Roman Prokofyev

Chief Scientist at FAIRTIQ. I work on making public transport accessible for everyone.

Django, celery tasks on created objects

03 Apr 2012 » django, en, celery

Sometimes, or may be quite often, you want to run an asynchronous task on the object after you create it.

For example, you want to populate some additional attributes, and this operation involves requests to external resources. Such requests, obviously, should be performed asynchronously, otherwise it is possible that you system will never respond to the request, waiting for external resources.

So you create a celery task for it, and that’s it, right? NO! By default, all requests in django are run within a transaction, therefore your celery task could start before the transaction is finished, and you get an IntegrityError on non-existing primary key or something similar.

There are a number of ways to solve this problem, and people are also discussing a possibility to add a on_tranaction_commit signal to django: https://code.djangoproject.com/ticket/14051. This feature would definitely solve all the problems, but right now it even haven’t passed decision phase.
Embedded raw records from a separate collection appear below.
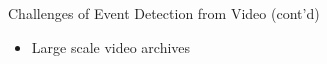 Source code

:\documentclass{beamer}
\begin{document}
\begin{frame}[t]{Challenges of Event Detection from Video (cont'd)}
\begin{itemize}
\item Large scale video archives
\end{itemize}


\end{frame}
\end{document}

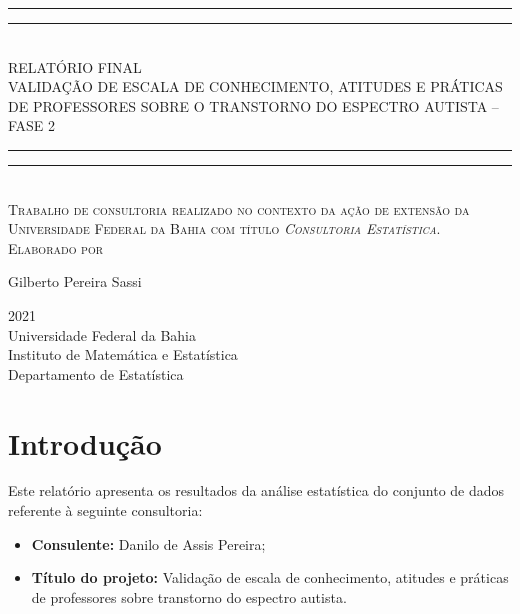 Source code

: \documentclass[
]{article}
\author{}
\date{\vspace{-2.5em}}
\providecommand{\tightlist}{%
  \setlength{\itemsep}{0pt}\setlength{\parskip}{0pt}}
\newlength{\drop}
\begin{document}
\onehalfspacing

\begin{titlepage}
    \textheight
    \centering
    \vspace*{\baselineskip}
    \rule{\textwidth}{1.6pt}\vspace*{-\baselineskip}\vspace*{2pt}
    \rule{\textwidth}{0.4pt}\\[\baselineskip]
    {\LARGE RELATÓRIO FINAL \\ 
    \vspace*{\baselineskip}
    VALIDAÇÃO DE ESCALA DE CONHECIMENTO, ATITUDES E PRÁTICAS DE PROFESSORES SOBRE O TRANSTORNO DO ESPECTRO AUTISTA -- FASE 2}\\[0.2\baselineskip]
    \rule{\textwidth}{0.4pt}\vspace*{-\baselineskip}\vspace{3.2pt}
    \rule{\textwidth}{1.6pt}\\[\baselineskip]
    \scshape
    Trabalho de consultoria realizado no contexto da ação de extensão da Universidade Federal da Bahia com título \textit{Consultoria Estatística}. \\
    \vspace*{2\baselineskip}
    Elaborado por \\[\baselineskip]
    {\Large Gilberto Pereira Sassi\par}
    \vfill
    {\scshape 2021} \\
    {\large Universidade Federal da Bahia}\\
    {\large Instituto de Matemática e Estatística}\\
    {\large Departamento de Estatística}\par
  \end{titlepage}

\newpage

\tableofcontents

\newpage

\hypertarget{introduuxe7uxe3o}{%
\section{Introdução}\label{introduuxe7uxe3o}}

Este relatório apresenta os resultados da análise estatística do conjunto de dados referente à seguinte consultoria:

\begin{itemize}
\tightlist
\item
  \textbf{Consulente:} Danilo de Assis Pereira;
\item
  \textbf{Título do projeto:} Validação de escala de conhecimento, atitudes e práticas de professores sobre transtorno do espectro autista.
\end{itemize}
\end{document}
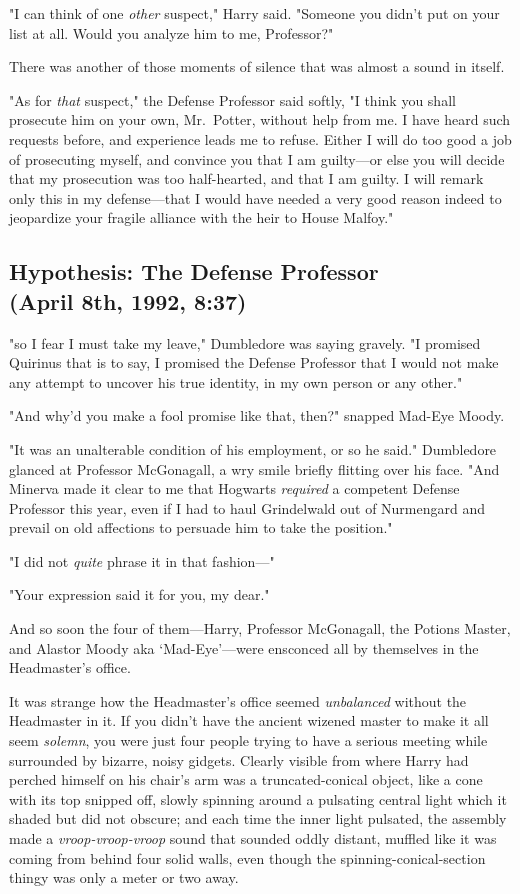 "I can think of one \emph{other} suspect," Harry said. "Someone you didn't put
on your list at all. Would you analyze him to me, Professor?"

There was another of those moments of silence that was almost a sound in itself.

"As for \emph{that} suspect," the Defense Professor said softly, "I think you
shall prosecute him on your own, Mr.~Potter, without help from me. I have heard
such requests before, and experience leads me to refuse. Either I will do too
good a job of prosecuting myself, and convince you that I am guilty—or else
you will decide that my prosecution was too half-hearted, and that I am guilty.
I will remark only this in my defense—that I would have needed a very good
reason indeed to jeopardize your fragile alliance with the heir to House
Malfoy."
\sbreak
\vspace{-2\baselineskip}
\subsection{Hypothesis: The Defense Professor\\
(April 8th, 1992, 8:37\PM)}

"{\el}so I fear I must take my leave," Dumbledore was saying gravely. "I
promised Quirinus{\el} that is to say, I promised the Defense
Professor{\el} that I would not make any attempt to uncover his true
identity, in my own person or any other."

"And why'd you make a fool promise like that, then?" snapped Mad-Eye Moody.

"It was an unalterable condition of his employment, or so he said." Dumbledore
glanced at Professor McGonagall, a wry smile briefly flitting over his face.
"And Minerva made it clear to me that Hogwarts \emph{required} a competent
Defense Professor this year, even if I had to haul Grindelwald out of
Nurmengard and prevail on old affections to persuade him to take the position."

"I did not \emph{quite} phrase it in that fashion—"

"Your expression said it for you, my dear."

And so soon the four of them—Harry, Professor McGonagall, the Potions Master,
and Alastor Moody aka `Mad-Eye'—were ensconced all by themselves in the
Headmaster's office.

It was strange how the Headmaster's office seemed{\el}
\emph{unbalanced{\el}} without the Headmaster in it. If you didn't have the
ancient wizened master to make it all seem \emph{solemn}, you were just four
people trying to have a serious meeting while surrounded by bizarre, noisy
gidgets. Clearly visible from where Harry had perched himself on his chair's
arm was a truncated-conical object, like a cone with its top snipped off,
slowly spinning around a pulsating central light which it shaded but did not
obscure; and each time the inner light pulsated, the assembly made a
\emph{vroop-vroop-vroop} sound that sounded oddly distant, muffled like it was
coming from behind four solid walls, even though the spinning-conical-section
thingy was only a meter or two away.

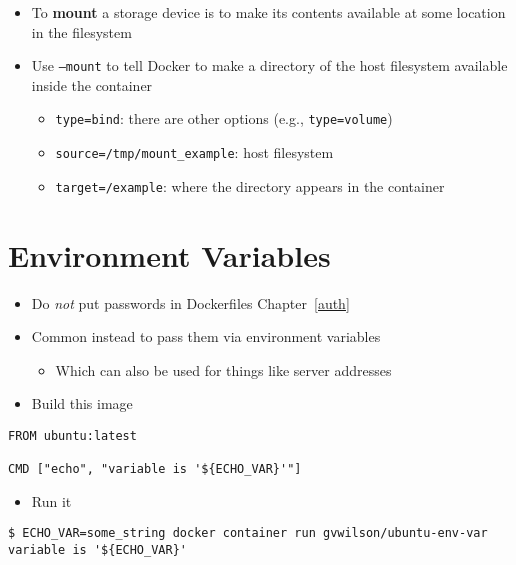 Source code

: \documentclass[krantzl]{krantz}
\newcommand{\chapref}[1]{Chapter~\ref{#1}}
\newcommand{\glossref}[1]{\textbf{#1}}
\begin{document}
\begin{itemize}
\item To \glossref{mount} a storage device is to make its contents available
    at some location in the filesystem

\item Use \texttt{--mount} to tell Docker to make a directory of the host filesystem available
    inside the container\begin{itemize}
\item \texttt{type=bind}: there are other options (e.g., \texttt{type=volume})

\item \texttt{source=/tmp/mount\_example}: host filesystem

\item \texttt{target=/example}: where the directory appears in the container

\end{itemize}


\end{itemize}
\section{Environment Variables}
\begin{itemize}
\item Do \emph{not} put passwords in Dockerfiles \chapref{auth}

\item Common instead to pass them via environment variables\begin{itemize}
\item Which can also be used for things like server addresses

\end{itemize}


\item Build this image

\end{itemize}
\begin{lstlisting}[frame=tblr]
FROM ubuntu:latest

CMD ["echo", "variable is '${ECHO_VAR}'"]
\end{lstlisting}

\begin{itemize}
\item Run it

\end{itemize}
\begin{lstlisting}[frame=tblr,backgroundcolor=\color{black!5}]
$ ECHO_VAR=some_string docker container run gvwilson/ubuntu-env-var
variable is '${ECHO_VAR}'
\end{lstlisting}
\end{document}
The quick and dirty solution to fix is just to add a countdown attribute when running celery task: http://ask.github.com/celery/userguide/executing.html#eta-and-countdown. This way the task will wait the specified amount of seconds and then start executing. The drawback is that it is really random, you just guess that one minute, for example, would be enough for the transaction to finish, but in fact it may be not.

The best way from perfectionist point of view to fix this would be to commit transactions manually after object creation or do some other semi-manual transaction management, but this appoach from my perspective could be quite tedious and less error-prone, so I will personally stick with the quick and dirty solution.